United States District Court, D. Connecticut

April 22, 2019

CHARMANE D. THURMAND, Plaintiff,
v.
UNIVERSITY OF CONNECTICUT, ET AL, Defendants.

          RULING ON UCONN DEFENDANTS' MOTION TO DISMISS (DOC. NO. 20)

          JANET C. HALL UNITED STATES DISTRICT JUDGE

         I. INTRODUCTION

         Plaintiff, Charmane D. Thurmand (“Thurmand”), brings this claim alleging violations of Title VII of the Civil Rights Act, the First and Fourteenth Amendments to the United States Constitution, Article First, Section 4 of the Connecticut Constitution, the Connecticut Fair Employment Practices Act (“CFEPA”), and state claims of defamation, false light, slander of credit, and negligent and intentional infliction of emotional distress. See Complaint (Compl.) ¶ 1.

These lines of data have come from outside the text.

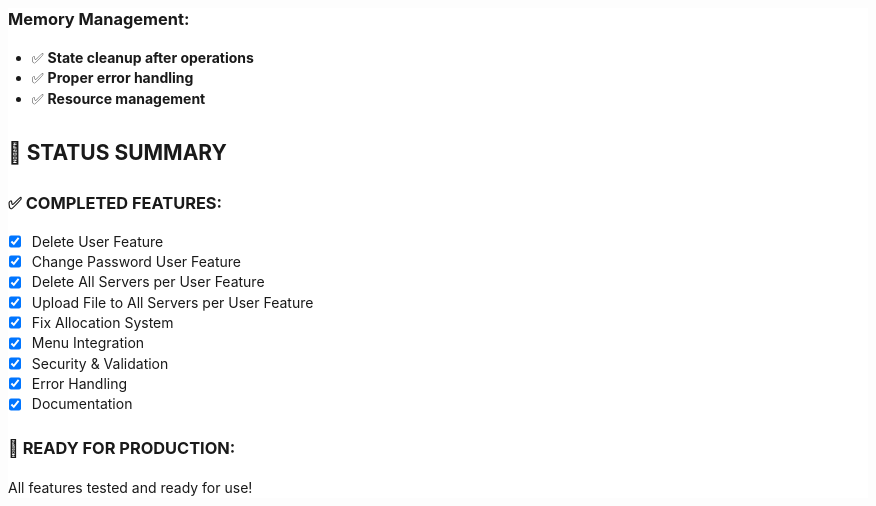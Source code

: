 ### **Memory Management:**
- ✅ **State cleanup after operations**
- ✅ **Proper error handling**
- ✅ **Resource management**

## 🎉 **STATUS SUMMARY**

### ✅ **COMPLETED FEATURES:**
- [x] Delete User Feature
- [x] Change Password User Feature  
- [x] Delete All Servers per User Feature
- [x] Upload File to All Servers per User Feature
- [x] Fix Allocation System
- [x] Menu Integration
- [x] Security & Validation
- [x] Error Handling
- [x] Documentation

### 🎯 **READY FOR PRODUCTION:**
All features tested and ready for use!
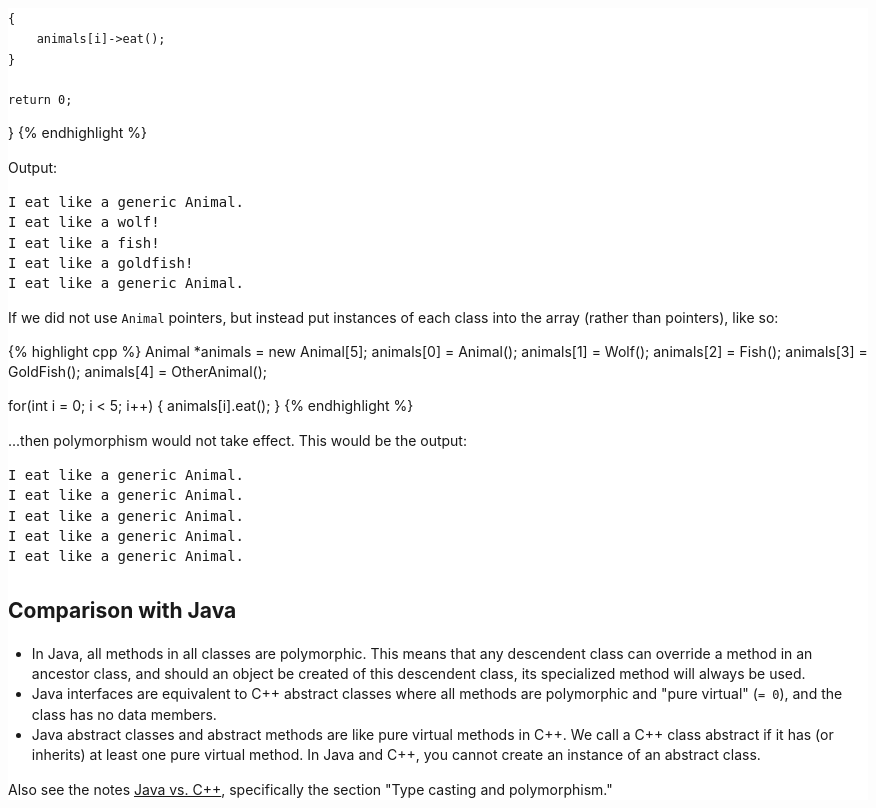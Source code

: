    {
        animals[i]->eat();
    }
 
    return 0;
}
{% endhighlight %}

Output:

<pre>
I eat like a generic Animal.
I eat like a wolf!
I eat like a fish!
I eat like a goldfish!
I eat like a generic Animal.
</pre>

If we did not use `Animal` pointers, but instead put instances of each
class into the array (rather than pointers), like so:

{% highlight cpp %}
Animal *animals = new Animal[5];
animals[0] = Animal();
animals[1] = Wolf();
animals[2] = Fish();
animals[3] = GoldFish();
animals[4] = OtherAnimal();

for(int i = 0; i < 5; i++)
{
    animals[i].eat();
}
{% endhighlight %}

...then polymorphism would not take effect. This would be the output:

<pre>
I eat like a generic Animal.
I eat like a generic Animal.
I eat like a generic Animal.
I eat like a generic Animal.
I eat like a generic Animal.
</pre>

## Comparison with Java

- In Java, all methods in all classes are polymorphic. This means that any descendent class can override a method in an ancestor class, and should an object be created of this descendent class, its specialized method will always be used.
- Java interfaces are equivalent to C++ abstract classes where all methods are polymorphic and "pure virtual" (`= 0`), and the class has no data members.
- Java abstract classes and abstract methods are like pure virtual methods in C++. We call a C++ class abstract if it has (or inherits) at least one pure virtual method. In Java and C++, you cannot create an instance of an abstract class.

Also see the notes [Java vs. C++](/lecture/java-vs-cpp.html), specifically the section "Type casting and polymorphism."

         She names as defendants the University of Connecticut (“UConn”); Susan B. Herbst, the President of UConn; Mun Y. Choi, the Provost of UConn; Kent Holsinger, the Dean of the UConn Graduate School; Scott Jordan, the UConn Chief Financial Officer; Stephanie Reitz, the UConn Spokeswoman; Bruce Gelston, an investigator at UConn's Officer of Audit, Compliance, and Ethics; and Kimberly Hill, the UConn Associate Director for Community Standards (collectively “individual UConn Defendants”). Also named as defendants are Carol Carson (“Carson”). the Executive Director of the State of Connecticut Office of State Ethics; Thomas Jones (“Jones”), the Ethics Enforcement Officer at the Connecticut Office of State Ethics; and Mark Wasielewski (“Wasielewski”), the Deputy Enforcement Officer of the State of Connecticut Office of State Ethics (collectively “Ethics Defendants”). The court previously granted the Ethics Defendants' Motion to Dismiss (“Mot. to Dismiss”) (Doc No. 15). See Ruling (Doc. No. 50). Now before the court is the UConn Defendants' Motion to Dismiss (Doc. No. 20).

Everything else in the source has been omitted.